Segment Open

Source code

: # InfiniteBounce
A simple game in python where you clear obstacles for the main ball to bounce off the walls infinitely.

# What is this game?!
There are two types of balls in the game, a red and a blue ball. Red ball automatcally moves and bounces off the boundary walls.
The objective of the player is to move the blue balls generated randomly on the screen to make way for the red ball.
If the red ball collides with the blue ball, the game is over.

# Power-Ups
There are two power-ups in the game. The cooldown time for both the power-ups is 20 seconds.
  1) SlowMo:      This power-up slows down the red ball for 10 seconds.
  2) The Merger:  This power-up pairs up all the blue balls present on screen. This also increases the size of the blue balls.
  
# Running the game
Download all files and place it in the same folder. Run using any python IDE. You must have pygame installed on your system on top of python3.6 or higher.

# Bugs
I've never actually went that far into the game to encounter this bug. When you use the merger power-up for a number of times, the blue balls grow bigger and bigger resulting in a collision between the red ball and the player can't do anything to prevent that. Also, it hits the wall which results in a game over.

Segment Closed

YOUR INSTRUCTIONS: In the listing above, please print only the lines from the first one to the line where "There are two types" appears, exactly as written, both of those lines included.

ANSWER AREA:
Source code

: # InfiniteBounce
A simple game in python where you clear obstacles for the main ball to bounce off the walls infinitely.

# What is this game?!
There are two types of balls in the game, a red and a blue ball. Red ball automatcally moves and bounces off the boundary walls.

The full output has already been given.